* _WHAT YOU ARE ASKED TO DO_: Please retype the entries that follow exactly as they are, leaving the images behind.

* _GIVEN DATA_:
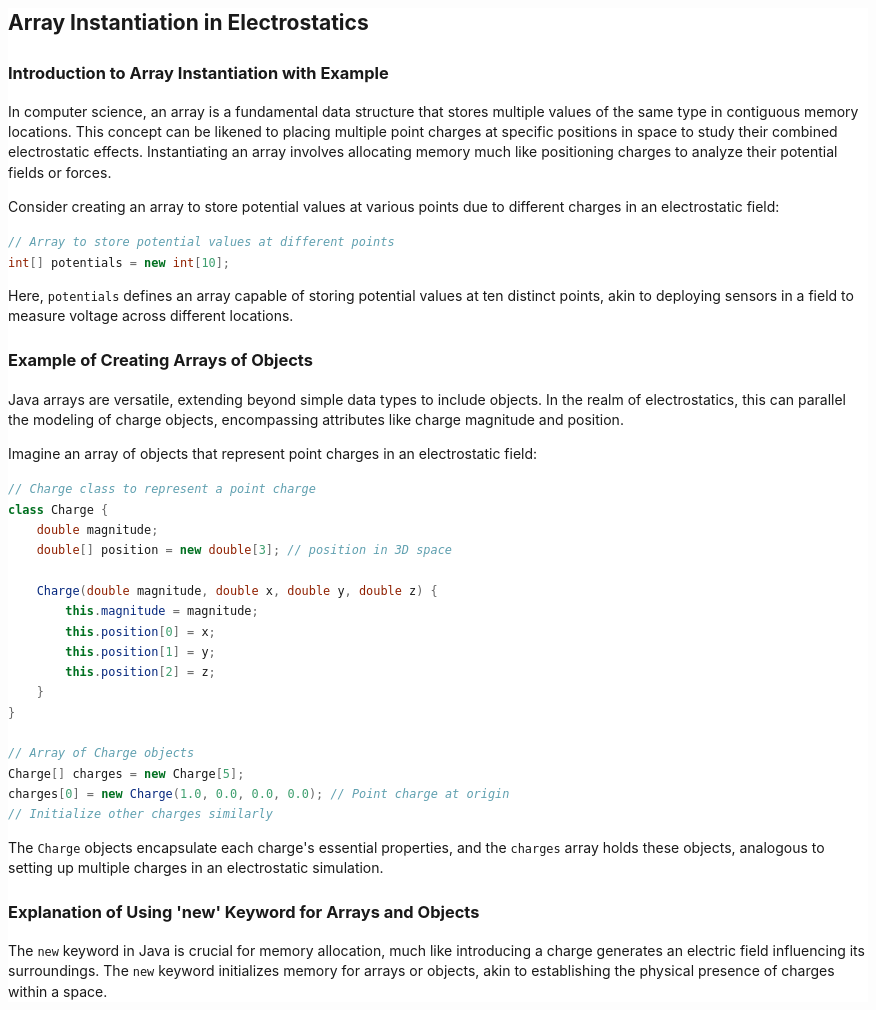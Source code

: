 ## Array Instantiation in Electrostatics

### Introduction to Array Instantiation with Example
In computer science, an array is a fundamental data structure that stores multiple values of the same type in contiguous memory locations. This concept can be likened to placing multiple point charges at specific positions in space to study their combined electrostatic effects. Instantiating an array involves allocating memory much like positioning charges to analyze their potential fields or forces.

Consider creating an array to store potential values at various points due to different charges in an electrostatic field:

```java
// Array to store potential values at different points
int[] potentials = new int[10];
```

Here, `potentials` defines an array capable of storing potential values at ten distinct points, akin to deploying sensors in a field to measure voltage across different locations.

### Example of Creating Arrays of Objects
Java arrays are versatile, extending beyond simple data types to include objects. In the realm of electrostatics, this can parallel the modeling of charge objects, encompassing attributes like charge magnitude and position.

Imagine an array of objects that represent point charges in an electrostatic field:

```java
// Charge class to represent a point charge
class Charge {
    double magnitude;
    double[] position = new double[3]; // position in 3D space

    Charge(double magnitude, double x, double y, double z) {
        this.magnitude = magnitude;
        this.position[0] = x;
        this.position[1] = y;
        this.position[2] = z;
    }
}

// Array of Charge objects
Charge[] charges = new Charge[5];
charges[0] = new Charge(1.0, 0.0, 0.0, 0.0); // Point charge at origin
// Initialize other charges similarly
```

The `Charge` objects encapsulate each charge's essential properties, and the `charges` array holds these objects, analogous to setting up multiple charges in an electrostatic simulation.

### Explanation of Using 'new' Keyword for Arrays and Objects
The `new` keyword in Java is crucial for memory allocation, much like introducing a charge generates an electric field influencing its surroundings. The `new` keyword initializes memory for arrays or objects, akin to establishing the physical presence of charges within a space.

* _YOUR RESPONSE_:
Source code

: ## Array Instantiation in Electrostatics

### Introduction to Array Instantiation with Example
In computer science, an array is a fundamental data structure that stores multiple values of the same type in contiguous memory locations. This concept can be likened to placing multiple point charges at specific positions in space to study their combined electrostatic effects. Instantiating an array involves allocating memory much like positioning charges to analyze their potential fields or forces.

Consider creating an array to store potential values at various points due to different charges in an electrostatic field:

```java
// Array to store potential values at different points
int[] potentials = new int[10];
```

Here, `potentials` defines an array capable of storing potential values at ten distinct points, akin to deploying sensors in a field to measure voltage across different locations.

### Example of Creating Arrays of Objects
Java arrays are versatile, extending beyond simple data types to include objects. In the realm of electrostatics, this can parallel the modeling of charge objects, encompassing attributes like charge magnitude and position.

Imagine an array of objects that represent point charges in an electrostatic field:

```java
// Charge class to represent a point charge
class Charge {
    double magnitude;
    double[] position = new double[3]; // position in 3D space

    Charge(double magnitude, double x, double y, double z) {
        this.magnitude = magnitude;
        this.position[0] = x;
        this.position[1] = y;
        this.position[2] = z;
    }
}

// Array of Charge objects
Charge[] charges = new Charge[5];
charges[0] = new Charge(1.0, 0.0, 0.0, 0.0); // Point charge at origin
// Initialize other charges similarly
```

The `Charge` objects encapsulate each charge's essential properties, and the `charges` array holds these objects, analogous to setting up multiple charges in an electrostatic simulation.

### Explanation of Using 'new' Keyword for Arrays and Objects
The `new` keyword in Java is crucial for memory allocation, much like introducing a charge generates an electric field influencing its surroundings. The `new` keyword initializes memory for arrays or objects, akin to establishing the physical presence of charges within a space.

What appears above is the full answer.